> Problem:
Only lines containing the string "width" belong in the answer; copy all of them from the entries.

━━ Raw data

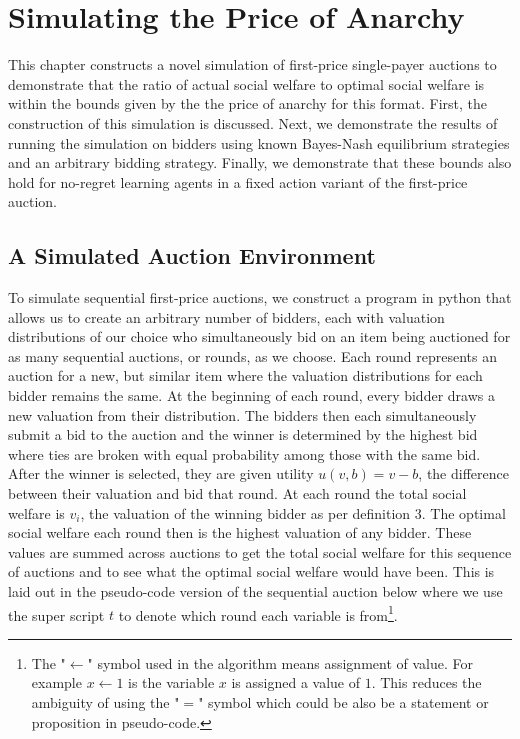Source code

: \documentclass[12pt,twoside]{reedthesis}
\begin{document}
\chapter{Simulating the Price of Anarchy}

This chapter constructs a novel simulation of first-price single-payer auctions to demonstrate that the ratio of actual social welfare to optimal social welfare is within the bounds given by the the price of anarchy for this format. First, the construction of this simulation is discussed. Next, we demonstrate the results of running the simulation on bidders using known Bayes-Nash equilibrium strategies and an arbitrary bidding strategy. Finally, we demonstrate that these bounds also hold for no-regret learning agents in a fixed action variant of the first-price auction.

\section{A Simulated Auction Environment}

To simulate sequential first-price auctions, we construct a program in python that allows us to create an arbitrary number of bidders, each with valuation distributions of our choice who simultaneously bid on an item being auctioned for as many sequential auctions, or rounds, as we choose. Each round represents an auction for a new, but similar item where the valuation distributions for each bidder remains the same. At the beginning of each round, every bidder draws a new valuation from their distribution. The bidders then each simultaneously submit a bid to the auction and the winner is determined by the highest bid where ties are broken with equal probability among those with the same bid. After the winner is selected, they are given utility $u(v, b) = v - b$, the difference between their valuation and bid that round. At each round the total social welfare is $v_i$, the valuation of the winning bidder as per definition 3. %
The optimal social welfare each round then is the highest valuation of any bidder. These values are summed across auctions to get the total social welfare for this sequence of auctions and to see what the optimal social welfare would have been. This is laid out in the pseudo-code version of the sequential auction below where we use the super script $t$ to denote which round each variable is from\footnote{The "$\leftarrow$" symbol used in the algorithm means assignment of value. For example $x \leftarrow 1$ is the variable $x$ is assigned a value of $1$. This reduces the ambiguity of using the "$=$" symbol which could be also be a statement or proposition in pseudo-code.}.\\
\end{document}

━━━━
━━ Raw data

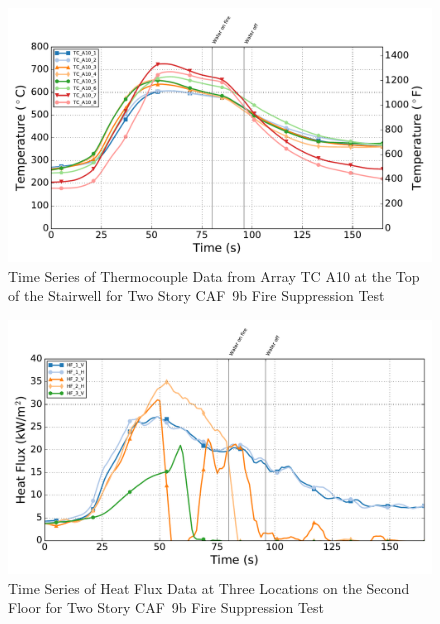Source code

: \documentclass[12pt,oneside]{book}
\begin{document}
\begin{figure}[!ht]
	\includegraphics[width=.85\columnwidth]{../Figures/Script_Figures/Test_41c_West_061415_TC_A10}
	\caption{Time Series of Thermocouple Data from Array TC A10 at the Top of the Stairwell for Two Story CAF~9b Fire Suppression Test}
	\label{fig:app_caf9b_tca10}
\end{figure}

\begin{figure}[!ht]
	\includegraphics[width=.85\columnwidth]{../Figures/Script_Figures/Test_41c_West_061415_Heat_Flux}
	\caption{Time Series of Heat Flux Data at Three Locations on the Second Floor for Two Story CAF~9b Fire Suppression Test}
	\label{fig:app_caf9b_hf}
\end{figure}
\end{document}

━━━━

> Response area:
	\includegraphics[width=.85\columnwidth]{../Figures/Script_Figures/Test_41c_West_061415_TC_A10}
	\includegraphics[width=.85\columnwidth]{../Figures/Script_Figures/Test_41c_West_061415_Heat_Flux}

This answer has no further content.